Pukul 16.16, kamipun berhenti kerjabakti. Aku bergegas pergi ke masjid mungil milik perkampungan yang dikelilingi oleh bukit-bukit cantik parasnya untuk cuci muka dan mengubah tampilan. Kemudian, aku mendekatkan diri pada Sang Maha Kuasa. Sedangkan, teman-teman masih sibuk dengan bahan-bahan yang akan dimasak. Daripada menunggu lama, akupun mengeluarkan sekotak nasi lengkap dengan lauk pauk. Dan seketika, aku diserbu teman yang mempergokiku makan.
Tak lebih dari 5 menit, kotak makananku habis tak bersisa. Pukul 17.10 kami bahu-membahu tuk menyiapkan makan malam dengan peralatan sederhana. Dan aku memilih tuk mendirikan tenda. Tak mudah bagi saya dalam mendirikan tenda megah itu. Hampir 1 jam saya dibantu teman saya untuk mendirikan tenda tersebut.
Malam pun datang, tak senja lagi di langit. Bukit-bukitpun bersiap untuk bermimpi indah. Sedangkan aku, terguyur keringat akibat mendirikan tenda. Pukul 18.10 aku kembali mengabdi pada-Nya. 30 menit kemudian, makanan pun siap disajikan, kami berkumpul di dalam tenda megah tersebut. Makanan tak begitu istimewa, namun bagi kami itu adalah makanan ternikmat bagi kami. Dimakan bersama-sama bak satu keluarga.
Pukul 20.30 kami pun terseret oleh mimpi yang tak sempurna, bagaimana tak sempurna bila angin selalu menggoda kami dalam tidur. Tenda yang awalnya megah bergoyang-goyang tak beraturan, ditemani udara dingin yang menusuk pori-pori kulit namun aku tak peduli. Aku teruskan mimpiku sendiri.
Mentari mulai terbangun dari tidur, muncul dari balik bukit-bukit yang juga terbangun dari mimpi indahnya. Begitu dingin udara sekitar, membuatku tak kuasa tuk keluar dari tenda. Namun ku bertekad keluar dan bertarung dengan angin-angin yang siap menusukku dari arah manapun. Aku segera memperbaiki tenda yang telah sedikit rapuh tertiup angin malam. Dan aku segera mencuci muka, tak disangka air disana tak bersahabat denganku. Mereka pun memberikan tusukan dingin melebihi angin malam. Begitu mengigilnya aku pada saat itu.

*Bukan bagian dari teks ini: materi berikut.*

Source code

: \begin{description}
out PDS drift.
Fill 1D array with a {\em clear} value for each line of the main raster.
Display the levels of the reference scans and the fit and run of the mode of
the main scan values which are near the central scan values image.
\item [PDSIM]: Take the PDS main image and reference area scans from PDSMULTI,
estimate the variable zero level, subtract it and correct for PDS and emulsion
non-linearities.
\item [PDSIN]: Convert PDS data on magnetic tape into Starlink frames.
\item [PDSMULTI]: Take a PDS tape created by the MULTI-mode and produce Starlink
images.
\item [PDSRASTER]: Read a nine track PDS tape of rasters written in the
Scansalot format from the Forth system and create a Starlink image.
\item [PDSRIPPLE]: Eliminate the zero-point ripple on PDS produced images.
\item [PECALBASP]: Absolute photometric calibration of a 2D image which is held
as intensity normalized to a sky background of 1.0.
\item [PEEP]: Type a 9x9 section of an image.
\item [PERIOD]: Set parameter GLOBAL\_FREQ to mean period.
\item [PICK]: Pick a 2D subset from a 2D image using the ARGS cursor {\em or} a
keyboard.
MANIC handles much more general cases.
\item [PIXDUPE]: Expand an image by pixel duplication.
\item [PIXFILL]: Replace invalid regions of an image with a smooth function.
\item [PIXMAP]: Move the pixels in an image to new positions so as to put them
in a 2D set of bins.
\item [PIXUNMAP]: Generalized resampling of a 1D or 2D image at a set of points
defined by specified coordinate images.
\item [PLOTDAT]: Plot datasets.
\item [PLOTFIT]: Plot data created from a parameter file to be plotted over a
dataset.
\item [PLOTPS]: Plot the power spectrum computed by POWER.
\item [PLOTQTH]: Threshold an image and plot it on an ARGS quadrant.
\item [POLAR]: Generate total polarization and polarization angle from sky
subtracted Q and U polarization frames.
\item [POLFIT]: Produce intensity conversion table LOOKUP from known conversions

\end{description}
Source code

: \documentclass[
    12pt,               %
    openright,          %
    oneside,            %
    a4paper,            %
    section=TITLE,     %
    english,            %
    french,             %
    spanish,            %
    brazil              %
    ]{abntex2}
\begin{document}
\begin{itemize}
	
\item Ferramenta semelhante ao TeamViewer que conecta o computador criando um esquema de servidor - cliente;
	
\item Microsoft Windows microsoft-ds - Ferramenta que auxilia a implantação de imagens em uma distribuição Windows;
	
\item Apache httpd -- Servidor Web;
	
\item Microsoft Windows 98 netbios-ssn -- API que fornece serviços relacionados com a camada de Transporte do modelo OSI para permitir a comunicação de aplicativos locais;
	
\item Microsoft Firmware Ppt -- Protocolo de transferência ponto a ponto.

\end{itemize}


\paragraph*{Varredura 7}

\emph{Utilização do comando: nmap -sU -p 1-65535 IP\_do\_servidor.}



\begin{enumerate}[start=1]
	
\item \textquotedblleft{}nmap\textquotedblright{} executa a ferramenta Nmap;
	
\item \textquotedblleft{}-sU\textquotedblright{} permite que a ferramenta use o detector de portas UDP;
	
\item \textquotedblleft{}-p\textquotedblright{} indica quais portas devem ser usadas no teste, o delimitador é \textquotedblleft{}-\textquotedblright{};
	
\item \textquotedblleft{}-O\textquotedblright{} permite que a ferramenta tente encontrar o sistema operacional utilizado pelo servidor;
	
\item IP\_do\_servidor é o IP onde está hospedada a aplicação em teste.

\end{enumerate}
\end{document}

Pukul 06.00, kami menyiapkan peralatan untuk memasak. Walaupun masih terdapat noda bekas makanan kemarin, tapi tidaklah masalah. Kami adalah layaknya seorang petualang sejati. Sambil menunggu makanan masak, kami membantu kembali memungut tumbuhan liar tersebut. Masih 1/4 danau yang bebas dari tumbuhan liar. Dalam benakku apakah ini terselesaikan dalam waktu 3 hari padahal hari ini (23/1) adalah hari terakhir pembersihan ranupane. Entahlah...
Pekerjaan ini memang melelahkan, oleh karena itu aku kabur menyelinap ke atas bukit terindah yang pernah kulihat. Di atas sana, terlihat bukit-bukit indah lainnya dengan berselimut kabut karena masih pagi. Ingat! hari masih pagi dan udara masih dingin. Pemandangan yang menawan cocok tuk berfoto ria dan akan membuat kecanduan penikmatnya. Yeah, seperti aku ini, ingin sekali pergi ke sana tuk kedua kali.
Pukul 08.30 kami turun tuk sarapan, dengan menu paling istimewa dari kemarin, aku lahap menu sarapan itu. Begitu nikmatnya makanan itu bagiku karena aku bagaikan pujangga tak makan 1 minggu. Setelah semua hidangan habis, peralatan di cuci dan waktunya packing for go home. Kegiatan ini memakan waktu 1,5 jam. Tenda yang besar itu cukup sulit bagi aku tuk melipatnya kembali seperti sebelum didirikan. Namun dengan kegotongroyongan prajurit HOSCOK, akupun bisa.
Pukul 11.00 kami siap tuk petualangan berikutnya. Eits, sebelum itu kami berfoto bersama dengan Gapala (Gabungan Pencinta Alam Lumajang). Setelah itu kami bersalaman dan pamit tuk melanjutkan perjalanan. Kali ini kami akan menuju Bukit Teletubbies. Yeah, itulah kata orang-orang sekitar. Rutenya pun sedikit membuat aku mual tuk mengemudikan motorku, dengan jalan berkelok-kelok dan naik turun. Namun semua itu dibayar dengan pemandangan paling menakjubkan yang pernah aku lihat seumur hidup. Yeah, pemandangan Bukit Teletubbies memang sangat-sangat indah-cantik-dan menakjubkan.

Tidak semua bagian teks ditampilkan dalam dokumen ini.